WHAT TO DO
Every line that contains "https" must be located and copied from the data.

+++ LISTED RECORDS

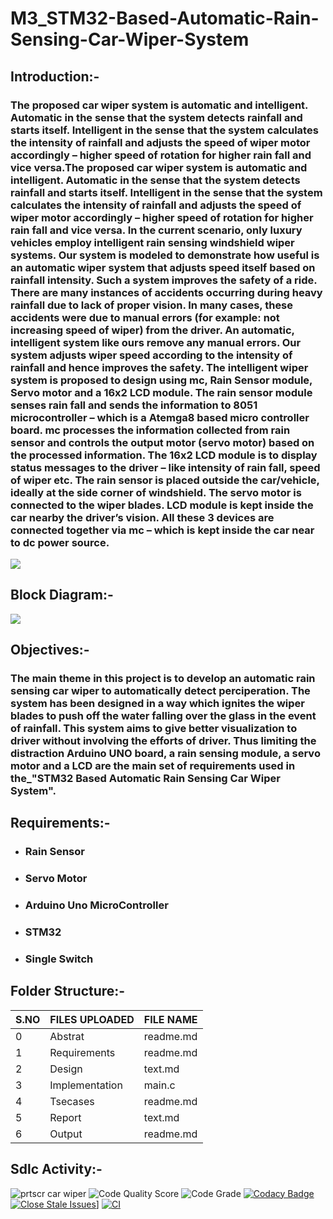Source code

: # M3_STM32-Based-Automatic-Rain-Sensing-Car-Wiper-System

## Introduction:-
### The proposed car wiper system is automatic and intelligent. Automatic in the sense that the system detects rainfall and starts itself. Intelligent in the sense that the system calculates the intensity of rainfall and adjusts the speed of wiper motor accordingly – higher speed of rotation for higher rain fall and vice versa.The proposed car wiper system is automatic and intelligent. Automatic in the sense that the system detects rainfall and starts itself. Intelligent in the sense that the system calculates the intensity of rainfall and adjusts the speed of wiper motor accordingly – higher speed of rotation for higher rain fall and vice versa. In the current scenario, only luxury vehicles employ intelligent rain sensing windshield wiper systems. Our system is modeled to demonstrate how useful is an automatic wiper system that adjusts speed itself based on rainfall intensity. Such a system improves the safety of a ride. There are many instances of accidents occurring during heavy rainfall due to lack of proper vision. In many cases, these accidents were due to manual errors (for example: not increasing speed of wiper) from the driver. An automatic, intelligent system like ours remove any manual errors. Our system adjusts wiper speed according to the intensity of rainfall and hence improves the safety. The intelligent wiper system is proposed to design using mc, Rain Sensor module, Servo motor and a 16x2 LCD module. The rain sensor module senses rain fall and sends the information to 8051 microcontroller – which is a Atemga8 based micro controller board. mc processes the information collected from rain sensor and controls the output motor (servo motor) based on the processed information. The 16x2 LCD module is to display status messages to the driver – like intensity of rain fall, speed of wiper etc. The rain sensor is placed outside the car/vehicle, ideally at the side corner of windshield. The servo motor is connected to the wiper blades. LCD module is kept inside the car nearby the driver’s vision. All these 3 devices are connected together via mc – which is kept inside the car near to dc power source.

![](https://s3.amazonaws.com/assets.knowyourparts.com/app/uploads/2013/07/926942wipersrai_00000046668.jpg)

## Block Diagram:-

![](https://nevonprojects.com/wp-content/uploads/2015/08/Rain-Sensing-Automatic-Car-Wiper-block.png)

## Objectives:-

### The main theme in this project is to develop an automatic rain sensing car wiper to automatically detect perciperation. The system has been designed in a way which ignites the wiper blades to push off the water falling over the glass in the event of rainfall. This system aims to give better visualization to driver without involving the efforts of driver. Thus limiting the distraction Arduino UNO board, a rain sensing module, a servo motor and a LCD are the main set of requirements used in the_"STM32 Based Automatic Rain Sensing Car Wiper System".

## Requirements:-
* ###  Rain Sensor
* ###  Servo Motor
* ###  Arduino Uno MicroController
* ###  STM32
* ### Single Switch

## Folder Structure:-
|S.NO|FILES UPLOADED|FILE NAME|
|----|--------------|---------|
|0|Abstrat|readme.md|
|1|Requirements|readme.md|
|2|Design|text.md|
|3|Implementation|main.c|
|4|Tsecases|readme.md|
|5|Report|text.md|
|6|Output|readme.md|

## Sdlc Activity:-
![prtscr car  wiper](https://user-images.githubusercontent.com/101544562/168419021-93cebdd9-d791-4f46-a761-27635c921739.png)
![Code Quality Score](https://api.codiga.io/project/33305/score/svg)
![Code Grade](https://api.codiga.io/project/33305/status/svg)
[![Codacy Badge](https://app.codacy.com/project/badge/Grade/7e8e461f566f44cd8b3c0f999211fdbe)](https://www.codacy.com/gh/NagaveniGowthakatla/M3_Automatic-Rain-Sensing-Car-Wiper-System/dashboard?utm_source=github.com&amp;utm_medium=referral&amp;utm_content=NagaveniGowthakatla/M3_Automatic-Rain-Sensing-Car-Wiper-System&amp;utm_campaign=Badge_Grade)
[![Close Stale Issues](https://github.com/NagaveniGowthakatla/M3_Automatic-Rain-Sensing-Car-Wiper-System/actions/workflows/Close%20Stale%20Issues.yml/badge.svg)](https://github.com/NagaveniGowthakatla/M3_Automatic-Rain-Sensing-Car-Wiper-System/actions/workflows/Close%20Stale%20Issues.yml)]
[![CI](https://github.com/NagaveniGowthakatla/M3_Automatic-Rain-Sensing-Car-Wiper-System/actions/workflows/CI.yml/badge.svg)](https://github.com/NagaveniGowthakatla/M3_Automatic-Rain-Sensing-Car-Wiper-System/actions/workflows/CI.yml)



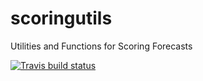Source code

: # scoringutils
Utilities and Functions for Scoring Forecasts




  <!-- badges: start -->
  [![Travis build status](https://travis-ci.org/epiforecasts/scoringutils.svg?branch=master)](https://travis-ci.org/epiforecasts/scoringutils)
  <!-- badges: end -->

++++++

WORKED SOLUTION
![](https://s3.amazonaws.com/assets.knowyourparts.com/app/uploads/2013/07/926942wipersrai_00000046668.jpg)
![](https://nevonprojects.com/wp-content/uploads/2015/08/Rain-Sensing-Automatic-Car-Wiper-block.png)
![prtscr car  wiper](https://user-images.githubusercontent.com/101544562/168419021-93cebdd9-d791-4f46-a761-27635c921739.png)
![Code Quality Score](https://api.codiga.io/project/33305/score/svg)
![Code Grade](https://api.codiga.io/project/33305/status/svg)
[![Codacy Badge](https://app.codacy.com/project/badge/Grade/7e8e461f566f44cd8b3c0f999211fdbe)](https://www.codacy.com/gh/NagaveniGowthakatla/M3_Automatic-Rain-Sensing-Car-Wiper-System/dashboard?utm_source=github.com&amp;utm_medium=referral&amp;utm_content=NagaveniGowthakatla/M3_Automatic-Rain-Sensing-Car-Wiper-System&amp;utm_campaign=Badge_Grade)
[![Close Stale Issues](https://github.com/NagaveniGowthakatla/M3_Automatic-Rain-Sensing-Car-Wiper-System/actions/workflows/Close%20Stale%20Issues.yml/badge.svg)](https://github.com/NagaveniGowthakatla/M3_Automatic-Rain-Sensing-Car-Wiper-System/actions/workflows/Close%20Stale%20Issues.yml)]
[![CI](https://github.com/NagaveniGowthakatla/M3_Automatic-Rain-Sensing-Car-Wiper-System/actions/workflows/CI.yml/badge.svg)](https://github.com/NagaveniGowthakatla/M3_Automatic-Rain-Sensing-Car-Wiper-System/actions/workflows/CI.yml)
  [![Travis build status](https://travis-ci.org/epiforecasts/scoringutils.svg?branch=master)](https://travis-ci.org/epiforecasts/scoringutils)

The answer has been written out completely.